### Supplied material
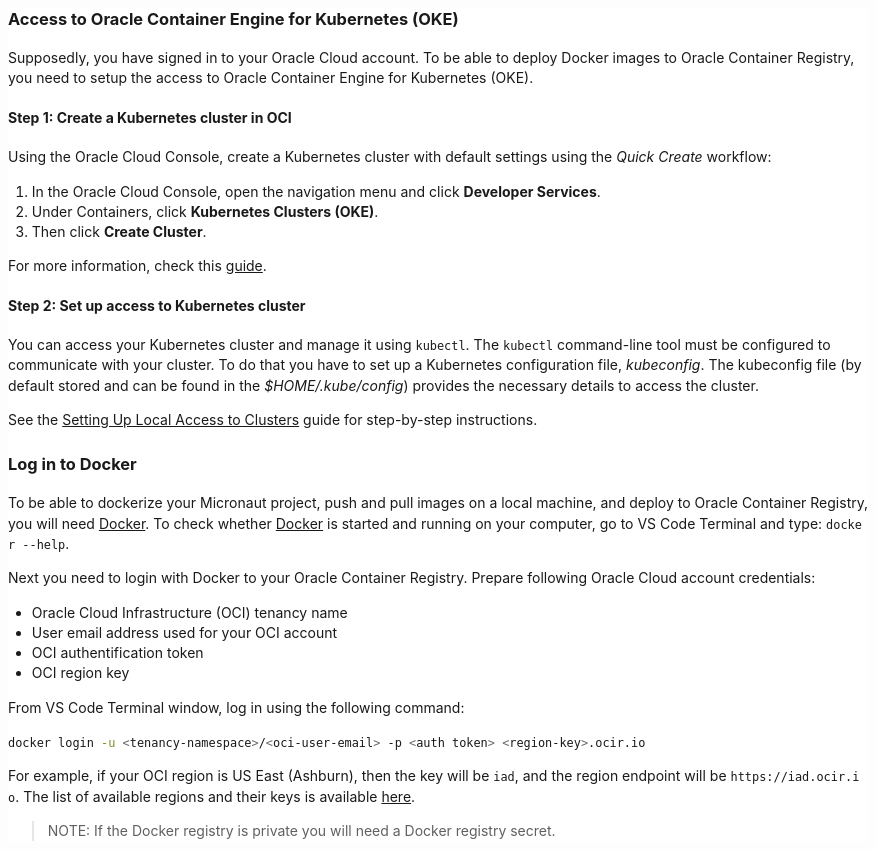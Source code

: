 ### Access to Oracle Container Engine for Kubernetes (OKE)

Supposedly, you have signed in to your Oracle Cloud account.
To be able to deploy Docker images to Oracle Container Registry, you need to setup the access to Oracle Container Engine for Kubernetes (OKE).

#### Step 1: Create a Kubernetes cluster in OCI

Using the Oracle Cloud Console, create a Kubernetes cluster with default settings using the *Quick Create* workflow:

1. In the Oracle Cloud Console, open the navigation menu and click **Developer Services**.
2. Under Containers, click **Kubernetes Clusters (OKE)**.
3. Then click **Create Cluster**.

For more information, check this [guide](https://docs.oracle.com/en-us/iaas/Content/ContEng/Tasks/contengcreatingclusterusingoke_topic-Using_the_Console_to_create_a_Quick_Cluster_with_Default_Settings.htm).

#### Step 2: Set up access to Kubernetes cluster

You can access your Kubernetes cluster and manage it using `kubectl`.
The `kubectl` command-line tool must be configured to communicate with your cluster.
To do that you have to set up a Kubernetes configuration file, _kubeconfig_.
The kubeconfig file (by default stored and can be found in the _$HOME/.kube/config_) provides the necessary details to access the cluster.

See the [Setting Up Local Access to Clusters](https://docs.oracle.com/en-us/iaas/Content/ContEng/Tasks/contengdownloadkubeconfigfile.htm#localdownload) guide for step-by-step instructions.

### Log in to Docker

To be able to dockerize your Micronaut project, push and pull images on a local machine, and deploy to Oracle Container Registry, you will need [Docker](https://docs.docker.com/engine/reference/run/).
To check whether [Docker](https://docs.docker.com/engine/reference/run/) is started and running on your computer, go to VS Code Terminal and type: `docker --help`.

Next you need to login with Docker to your Oracle Container Registry.
Prepare following Oracle Cloud account credentials:

- Oracle Cloud Infrastructure (OCI) tenancy name
- User email address used for your OCI account
- OCI authentification token
- OCI region key

From VS Code Terminal window, log in using the following command:
```bash
docker login -u <tenancy-namespace>/<oci-user-email> -p <auth token> <region-key>.ocir.io
```
For example, if your OCI region is US East (Ashburn), then the key will be `iad`, and the region endpoint will be `https://iad.ocir.io`.
The list of available regions and their keys is available [here](https://docs.oracle.com/en-us/iaas/Content/Registry/Concepts/registryprerequisites.htm).

> NOTE: If the Docker registry is private you will need a Docker registry secret.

### Exercise aim
Among the records, find the lines that contain "command" and copy each of them.

### Reply
The `kubectl` command-line tool must be configured to communicate with your cluster.
From VS Code Terminal window, log in using the following command:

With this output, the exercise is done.